(Saved entries)
■ ■ ■

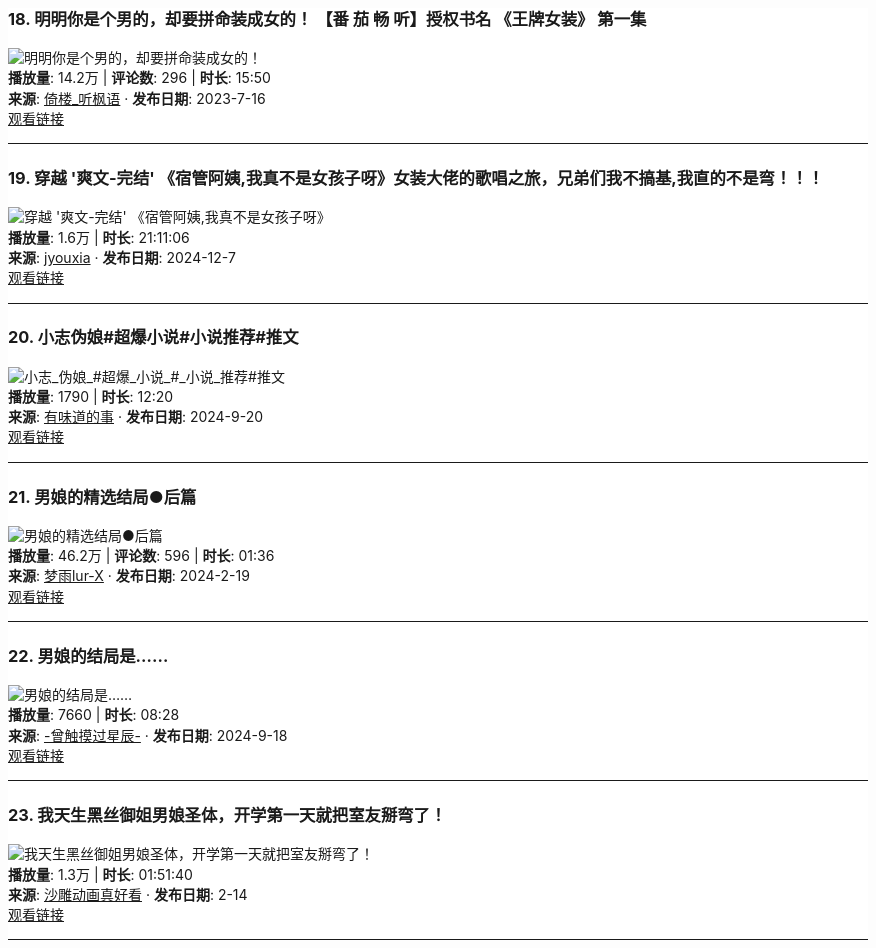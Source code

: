 
### 18. 明明你是个男的，却要拼命装成女的！ 【番 茄 畅 听】授权书名 《王牌女装》 第一集
![明明你是个男的，却要拼命装成女的！](//i2.hdslb.com/bfs/archive/2b3b9b0129eded50cd29c8fc4ec315320028c2ed.jpg@672w_378h_1c_!web-search-common-cover)  
**播放量**: 14.2万 | **评论数**: 296 | **时长**: 15:50  
**来源**: [倚楼_听枫语](//space.bilibili.com/313247953) · **发布日期**: 2023-7-16  
[观看链接](//www.bilibili.com/video/BV1gz4y1E7d9/)

---

### 19. 穿越 '爽文-完结' 《宿管阿姨,我真不是女孩子呀》女装大佬的歌唱之旅，兄弟们我不搞基,我直的不是弯！！！
![穿越 '爽文-完结' 《宿管阿姨,我真不是女孩子呀》](//i0.hdslb.com/bfs/archive/d79a6bf4201f0dc20dd74f5338e6e816ca3e050f.jpg@672w_378h_1c_!web-search-common-cover)  
**播放量**: 1.6万 | **时长**: 21:11:06  
**来源**: [jyouxia](//space.bilibili.com/394496793) · **发布日期**: 2024-12-7  
[观看链接](//www.bilibili.com/video/BV1i7irYuE4b/)

---

### 20. 小志伪娘#超爆小说#小说推荐#推文
![小志_伪娘_#超爆_小说_#_小说_推荐#推文](//i1.hdslb.com/bfs/archive/98cda370caa54d4d8d55b1764b3b12de180f30fb.jpg@672w_378h_1c_!web-search-common-cover)  
**播放量**: 1790 | **时长**: 12:20  
**来源**: [有味道的事](//space.bilibili.com/3546721982352259) · **发布日期**: 2024-9-20  
[观看链接](//www.bilibili.com/video/BV1bztZe6E4E/)

---

### 21. 男娘的精选结局●后篇
![男娘的精选结局●后篇](//i0.hdslb.com/bfs/archive/f8acf391de6fae96d38d0a2cfd723371374ca3ef.jpg@672w_378h_1c_!web-search-common-cover)  
**播放量**: 46.2万 | **评论数**: 596 | **时长**: 01:36  
**来源**: [梦雨lur-X](//space.bilibili.com/499529539) · **发布日期**: 2024-2-19  
[观看链接](//www.bilibili.com/video/BV1um411S7Kv/)

---

### 22. 男娘的结局是……
![男娘的结局是……](//i1.hdslb.com/bfs/archive/ad992cb295722c8bd923b46458f09825811c6ef3.jpg@672w_378h_1c_!web-search-common-cover)  
**播放量**: 7660 | **时长**: 08:28  
**来源**: [-曾触摸过星辰-](//space.bilibili.com/1895323088) · **发布日期**: 2024-9-18  
[观看链接](//www.bilibili.com/video/BV16ntjerE9J/)

---

### 23. 我天生黑丝御姐男娘圣体，开学第一天就把室友掰弯了！
![我天生黑丝御姐男娘圣体，开学第一天就把室友掰弯了！](//i1.hdslb.com/bfs/archive/66d75fe406c4585be12d258b104f2e952d469705.jpg@672w_378h_1c_!web-search-common-cover)  
**播放量**: 1.3万 | **时长**: 01:51:40  
**来源**: [沙雕动画真好看](//space.bilibili.com/527682972) · **发布日期**: 2-14  
[观看链接](//www.bilibili.com/video/BV1YNNGedEjg/)

---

■ ■ ■

### WORK INSTRUCTION
You are asked to reproduce word for word the line containing "1.3万 | **时长**: 01:51:40" and every subsequent line through the end of the entries.

### WORKED SOLUTION
**播放量**: 1.3万 | **时长**: 01:51:40  
**来源**: [沙雕动画真好看](//space.bilibili.com/527682972) · **发布日期**: 2-14  
[观看链接](//www.bilibili.com/video/BV1YNNGedEjg/)

---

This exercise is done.